All clones of the data can accept reads and writes without waiting for other clones to agree (consensus- and lock-free). Atomic read and write transactions are done locally using a JSON API. Communication between clones is via a pluggable messaging layer, with implementations provided.
The data may at any moment differ slightly between clones, but in the absence of any writes, and with a live connection, then all clones will 'converge' on an identical set of data, as fast as the network can carry the latest changes.
The 'network' is the medium through which messages travel from one clone to another. Clones treat the messaging network as a resource, and the core of m-ld requires to be able to publish messages to all online clones, and sometimes to address one other clone directly. This can be done using a number of possible technologies, and it's possible to add new ones by creating an adapter. At the moment, m-ld has adapters for MQTT and Ably. See below for more details.
To guarantee the data is safe from accidental loss, at least one clone in a domain should use reliable storage, or else enough clones must exist so that statistically, there is always someone with the data. Apps can choose to use as many domains as they need, to partition all the data that they want to share.
To keep the data safe from attackers, the app needs to ensure that the network and local storage (if used) can only be accessed by legitimate users. It does this by securing these resources before giving them to the local m-ld clone for its use. More details on this and other aspects of security can be found below.
m-ld can be used in many different system architectures, including fully decentralised systems having no back-end servers, local-first apps supporting offline use, and enterprise and cloud architectures having back-end databases or other centralised storage. For a summary of the motivations behind m-ld, read our Manifesto for Data.
🚧 Coming soon: example deployment diagrams for a selection of architectures. Let us know what your app looks like.
View the implementation-independent technical specification of m-ld on the specification portal.
Here are just some of the uses for m-ld. If you have a use-case, please do let us know.
App data rarely exists in isolation on a single device, but in-house collaboration solutions are expensive and take years to get right. m-ld can be a solution to data sharing in collaborative apps.

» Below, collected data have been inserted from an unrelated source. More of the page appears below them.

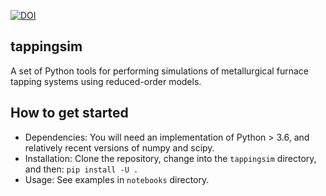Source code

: [![DOI](https://zenodo.org/badge/256487822.svg)](https://zenodo.org/doi/10.5281/zenodo.10129773)

## tappingsim

A set of Python tools for performing simulations of metallurgical furnace tapping systems using reduced-order models.

## How to get started
* Dependencies: You will need an implementation of Python > 3.6, and relatively recent versions of numpy and scipy. 
* Installation: Clone the repository, change into the `tappingsim` directory, and then: `pip install -U .`
* Usage: See examples in `notebooks` directory.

It can also be incorporated into architectures with existing database components, to support live data editing features.
Robotics and AI are enabling labour-saving opportunities in industry. Fully centralised control of such devices can be impractical as decisions must be made based on data with a high degree of liveness. m-ld can be used to support a 'shared-consciousness' model of derived knowledge, in which autonomous units are able to keep each other instantly appraised of changes in their environment and to their common objectives.
An approach to managing the deluge of data from traditional and IoT devices is to localise data processing to the 'edge', a network of compute nodes that are outside of dedicated data centres on the cloud. m-ld's decentralised approach is ideal for continuous maintenance of data state on unreliable or temporary compute nodes, while guaranteeing data consistency.

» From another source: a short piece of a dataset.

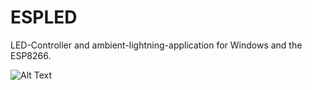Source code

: # ESPLED
LED-Controller and ambient-lightning-application for Windows and the ESP8266.

![Alt Text](https://media.giphy.com/media/vFKqnCdLPNOKc/giphy.gif)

Consumer concerns about personal data include increasing awareness of data ownership. m-ld helps consumers to keep control over their data. This is because apps that use m-ld can provide useful features without having to always store the data in a single, central location controlled only by the app provider. Instead, they can allow the user to choose where data is stored; and can easily move it from place to place on their request.
m-ld clones are low-cost replicates and can be created and destroyed with impunity. They are "cattle, not pets". This is unlike the traditional database approach of carefully looking after individual database instances.

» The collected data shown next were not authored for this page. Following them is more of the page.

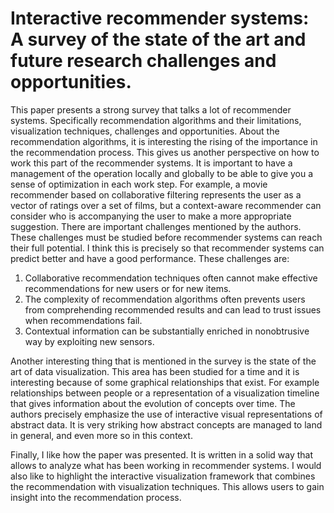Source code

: # Interactive recommender systems: A survey of the state of the art and future research challenges and opportunities.

This paper presents a strong survey that talks a lot of recommender systems. Specifically recommendation algorithms and 
their limitations, visualization techniques, challenges and opportunities. 
About the recommendation algorithms, it is interesting the rising of the importance in the recommendation process. 
This gives us another perspective on how to work this part of the recommender systems. 
It is important to have a management of the operation locally and globally to be able to give you a sense of optimization in each work step. 
For example, a movie recommender based on collaborative filtering represents the user as a vector of ratings over a set of films, 
but a context-aware recommender can consider who is accompanying the user  to make a more appropriate suggestion. 
There are important challenges mentioned by the authors. These challenges must be studied before recommender systems can reach their full potential.
I think this is precisely so that recommender systems can predict better and have a good performance. These challenges are:

1. Collaborative recommendation techniques often cannot make effective recommendations for new users or for new items.
2. The complexity of recommendation algorithms often prevents users from comprehending recommended results and can lead to trust issues when recommendations fail.
3. Contextual information can be substantially enriched in nonobtrusive way by exploiting new sensors.

Another interesting thing that is mentioned in the survey is the state of the art of data visualization. 
This area has been studied for a time and it is interesting because of some graphical relationships that exist. 
For example relationships between people or a representation of a visualization timeline that gives information about the evolution of concepts over time. 
The authors precisely emphasize the use of interactive visual representations of abstract data. 
It is very striking how abstract concepts are managed to land in general, and even more so in this context.

Finally, I like how the paper was presented. It is written in a solid way that allows to analyze what has been working in recommender systems. 
I would also like to highlight the interactive visualization framework that combines the recommendation with visualization techniques. 
This allows users to gain insight into the recommendation process.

Decentralisation in m-ld is technically enabled by the low cost of clone replication. The natural deployment pattern is to keep the clone engine close to the app, usually in-process, and so there is no need for a central database. In many deployments it may be desireable to have some clones on servers, to ensure data safety – but these are more like backups.
A domain with sufficient clones is resilient to infrastructure failures. In this respect and others, clones are similar to microservices.
The permanent loss of an individual clone is typically inconsequential to the data safety of the domain. Updates are published and received by clones on a continuous basis, interruptible only by network unavailability.
In the absence of necessary centralisation, an app is at liberty (and has a responsibility) to decide an authority model that works best for the domain. m-ld is generally agnostic to who owns data and decides data correctness. However, it does collaborate with the app to secure the data against unauthorised access.
Decentralisation is realised by a foundational protocol for data sharing which is:
- convergent: all clones will eventually have the same data.
- automatic: the app never needs to request or react to synchronisation with the domain (it does need to react to individual data changes, but this is irrespective of where they arise).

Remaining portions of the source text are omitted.